*** GIVEN RECORDS

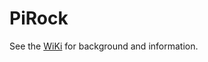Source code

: # PiRock
See the [WiKi](https://github.com/webbhm/PiRock/wiki/PiRock---Main-Page) for background and information.
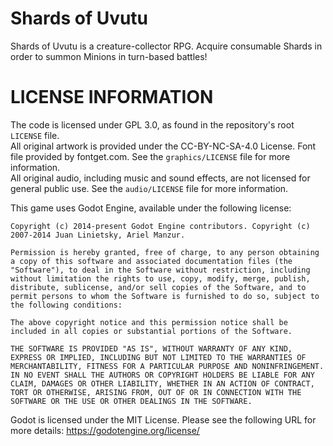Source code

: # Shards of Uvutu
Shards of Uvutu is a creature-collector RPG. Acquire consumable Shards in order to summon Minions in turn-based battles!

# LICENSE INFORMATION
The code is licensed under GPL 3.0, as found in the repository's root `LICENSE` file.   
All original artwork is provided under the CC-BY-NC-SA-4.0 License. Font file provided by fontget.com. See the `graphics/LICENSE` file for more information.  
All original audio, including music and sound effects, are not licensed for general public use. See the `audio/LICENSE` file for more information.  
  
This game uses Godot Engine, available under the following license:

	Copyright (c) 2014-present Godot Engine contributors. Copyright (c) 2007-2014 Juan Linietsky, Ariel Manzur.

	Permission is hereby granted, free of charge, to any person obtaining a copy of this software and associated documentation files (the "Software"), to deal in the Software without restriction, including without limitation the rights to use, copy, modify, merge, publish, distribute, sublicense, and/or sell copies of the Software, and to permit persons to whom the Software is furnished to do so, subject to the following conditions:

	The above copyright notice and this permission notice shall be included in all copies or substantial portions of the Software.

	THE SOFTWARE IS PROVIDED "AS IS", WITHOUT WARRANTY OF ANY KIND, EXPRESS OR IMPLIED, INCLUDING BUT NOT LIMITED TO THE WARRANTIES OF MERCHANTABILITY, FITNESS FOR A PARTICULAR PURPOSE AND NONINFRINGEMENT. IN NO EVENT SHALL THE AUTHORS OR COPYRIGHT HOLDERS BE LIABLE FOR ANY CLAIM, DAMAGES OR OTHER LIABILITY, WHETHER IN AN ACTION OF CONTRACT, TORT OR OTHERWISE, ARISING FROM, OUT OF OR IN CONNECTION WITH THE SOFTWARE OR THE USE OR OTHER DEALINGS IN THE SOFTWARE.
Godot is licensed under the MIT License. Please see the following URL for more details: https://godotengine.org/license/
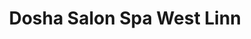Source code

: ---
title: "Dosha Salon Spa West Linn"
url: /west-linn/dosha-salon-spa-west-linn/
shop: hairdresser
---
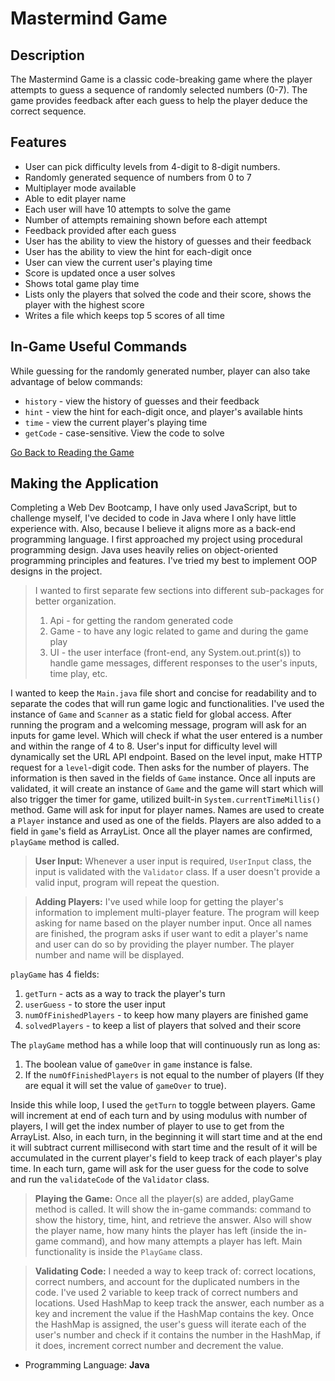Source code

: # Mastermind Game

## Description

The Mastermind Game is a classic code-breaking game where the player attempts to guess a sequence of randomly selected numbers (0-7). The game provides feedback after each guess to help the player deduce the correct sequence.

## Features

- User can pick difficulty levels from 4-digit to 8-digit numbers.
- Randomly generated sequence of numbers from 0 to 7
- Multiplayer mode available
- Able to edit player name
- Each user will have 10 attempts to solve the game
- Number of attempts remaining shown before each attempt
- Feedback provided after each guess
- User has the ability to view the history of guesses and their feedback
- User has the ability to view the hint for each-digit once
- User can view the current user's playing time
- Score is updated once a user solves
- Shows total game play time
- Lists only the players that solved the code and their score, shows the player with the highest score
- Writes a file which keeps top 5 scores of all time

## In-Game Useful Commands

While guessing for the randomly generated number, player can also take advantage of below commands:

- `history` - view the history of guesses and their feedback
- `hint` - view the hint for each-digit once, and player's available hints
- `time` - view the current player's playing time
- `getCode` - case-sensitive. View the code to solve

[Go Back to Reading the Game](#playing-game)

## Making the Application

Completing a Web Dev Bootcamp, I have only used JavaScript, but to 
challenge myself, I've decided to code in Java where I only have little 
experience with. Also, because I believe it aligns more as a back-end 
programming language. I first approached my project using procedural 
programming design. Java uses heavily relies on object-oriented 
programming principles and features. I've tried my best to implement 
OOP designs in the project.

> I wanted to first separate few sections into different sub-packages 
> for better organization.
> 1. Api - for getting the random generated code
> 2. Game - to have any logic related to game and during the game play
> 3. UI - the user interface (front-end, any System.out.print(s)) to 
handle game messages, different responses to the user's inputs, time 
play, etc.

I wanted to keep the `Main.java` file short and concise for readability 
and to separate the codes that will run game logic and functionalities. 
I've used the instance of `Game` and `Scanner` as a static field for 
global access. After running the program and a welcoming message, 
program will ask for an inputs for game level. Which will check if what 
the user entered is a number and within the range of 4 to 8. User's 
input for difficulty level will dynamically set the URL API 
endpoint. Based on the level input, make HTTP request for a `level`-digit 
code. Then asks for the number of players. The information is then 
saved in the fields of `Game` instance.
Once all inputs are validated, it will create an instance of `Game` and
the game will start which will also trigger the timer for game,
utilized built-in `System.currentTimeMillis()` method. Game will ask 
for input for player names. Names are used to create a `Player` 
instance and used as one of the fields. Players are also added to a 
field in `game`'s field as ArrayList. Once all the player names are 
confirmed, `playGame` method is called.

> **User Input:** Whenever a user input is required, `UserInput` class, 
> the input is 
> validated with the `Validator` class. If a user doesn't provide a 
> valid input, program will repeat the question.

> **Adding Players:** I've used while loop for getting the player's 
> information to implement multi-player feature. The program will keep 
> asking for name based on the player number input. Once all names are 
> finished, the program asks if user want to edit a player's name and user 
> can do so by providing the player number. The player number and name 
> will be displayed. 

`playGame` has 4 fields:
1. `getTurn` - acts as a way to track the player's turn
2. `userGuess` - to store the user input
3. `numOfFinishedPlayers` - to keep how many players are finished game
4. `solvedPlayers` - to keep a list of players that solved and their score

The `playGame` method has a while loop that will continuously run as long as:

1. The boolean value of `gameOver` in `game` instance is false.
2. If the `numOfFinishedPlayers` is not equal to the number of players
   (If they are equal it will set the value of `gameOver` to true).

Inside this while loop, I used the `getTurn` to toggle between players. 
Game will increment at end of each turn and by using modulus with 
number of players, I will get the index number of player to use to get 
from the ArrayList. Also, in each turn, in the beginning it will start 
time and at the end it will subtract current millisecond with start 
time and the result of it will be accumulated in the current player's 
field to keep track of each player's play time. In each turn, game will 
ask for the user guess for the code to solve and run the `validateCode` 
of the `Validator` class.

> **Playing the Game:** Once all the player(s) are added, playGame 
> method is called. It will show the in-game commands: command to show 
> the history, time, hint, and retrieve the answer. Also will show the 
> player name, how many hints the player has left (inside the in-game 
> command), and how many attempts a player has left. Main functionality 
> is inside the `PlayGame` class.

> **Validating Code:** I needed a way to keep track of: correct 
> locations, correct numbers, and account for the duplicated numbers in 
> the code. I've used 2 variable to keep track of correct numbers and 
> locations. Used HashMap to keep track the answer, each number as a key 
> and increment the value if the HashMap contains the key. Once the 
> HashMap is assigned, the user's guess will iterate each of the user's 
> number and check if it contains the number in the HashMap, if it does,
> increment correct number and decrement the value.

- Programming Language: **Java**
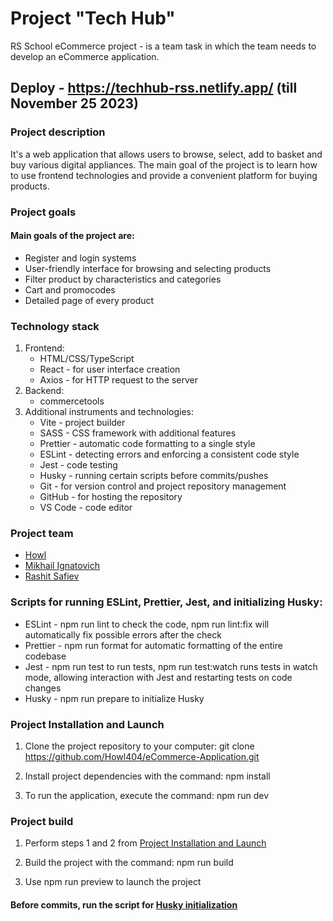 # Project "Tech Hub"
RS School eCommerce project - is a team task in which the team needs to develop an eCommerce application.

## Deploy - https://techhub-rss.netlify.app/ (till November 25 2023)

### Project description
It's a web application that allows users to browse, select, add to basket and buy various digital appliances. The main goal of the project is to learn how to use frontend technologies and provide a convenient platform for buying products.

### Project goals
#### Main goals of the project are:
* Register and login systems
* User-friendly interface for browsing and selecting products
* Filter product by characteristics and categories
* Cart and promocodes
* Detailed page of every product


### Technology stack
1. Frontend:
   * HTML/CSS/TypeScript
   * React - for user interface creation
   * Axios - for HTTP request to the server
2. Backend:
   * commercetools
3. Additional instruments and technologies:
   * Vite - project builder
   * SASS - CSS framework with additional features
   * Prettier - automatic code formatting to a single style
   * ESLint - detecting errors and enforcing a consistent code style
   * Jest - code testing
   * Husky - running certain scripts before commits/pushes
   * Git - for version control and project repository management
   * GitHub - for hosting the repository
   * VS Code - code editor

### Project team
* [Howl](https://github.com/Howl404)
* [Mikhail Ignatovich](https://github.com/academeg1)
* [Rashit Safiev](https://github.com/capapa)

### Scripts for running ESLint, Prettier, Jest, and initializing Husky:
* ESLint - npm run lint to check the code, npm run lint:fix will automatically fix possible errors after the check
* Prettier - npm run format for automatic formatting of the entire codebase
* Jest - npm run test to run tests, npm run test:watch runs tests in watch mode, allowing interaction with Jest and restarting tests on code changes
* Husky - npm run prepare to initialize Husky

### Project Installation and Launch
1. Clone the project repository to your computer: git clone  https://github.com/Howl404/eCommerce-Application.git

2. Install project dependencies with the command: npm install

3. To run the application, execute the command: npm run dev

### Project build
1. Perform steps 1 and 2 from [Project Installation and Launch](#project-installation-and-launch)
   
2. Build the project with the command: npm run build
   
3. Use npm run preview to launch the project

#### Before commits, run the script for [Husky initialization](#scripts-for-running-eslint-prettier-jest-and-initializing-husky)
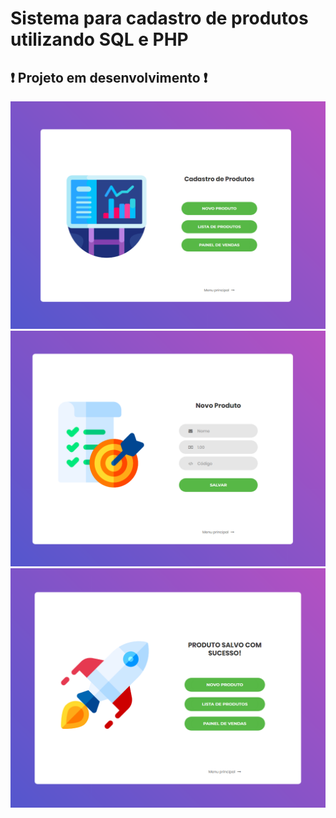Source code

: # Sistema para cadastro de produtos utilizando SQL e PHP
## ❗ Projeto em desenvolvimento ❗

![Demonstração](https://github.com/RafaelQSDiniz/Cadastro-de-Produtos/blob/main/sistema1.png)
![Demonstração](https://github.com/RafaelQSDiniz/Cadastro-de-Produtos/blob/main/sistema2.png)
![Demonstração](https://github.com/RafaelQSDiniz/Cadastro-de-Produtos/blob/main/sistema3.png)
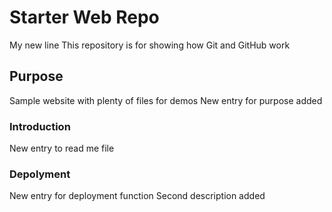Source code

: # Starter Web Repo
My new line
This repository is for showing how Git and GitHub work

## Purpose

Sample website with plenty of files for demos
New entry for purpose added

### Introduction
New entry to read me file

### Depolyment
New entry for deployment function
Second description added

******

From the records above, transcribe exactly the run of lines that opens with the line holding "for input for" and closes with the line holding "doesn't provide a", both included.

for input for player names. Names are used to create a `Player` 
instance and used as one of the fields. Players are also added to a 
field in `game`'s field as ArrayList. Once all the player names are 
confirmed, `playGame` method is called.

> **User Input:** Whenever a user input is required, `UserInput` class, 
> the input is 
> validated with the `Validator` class. If a user doesn't provide a 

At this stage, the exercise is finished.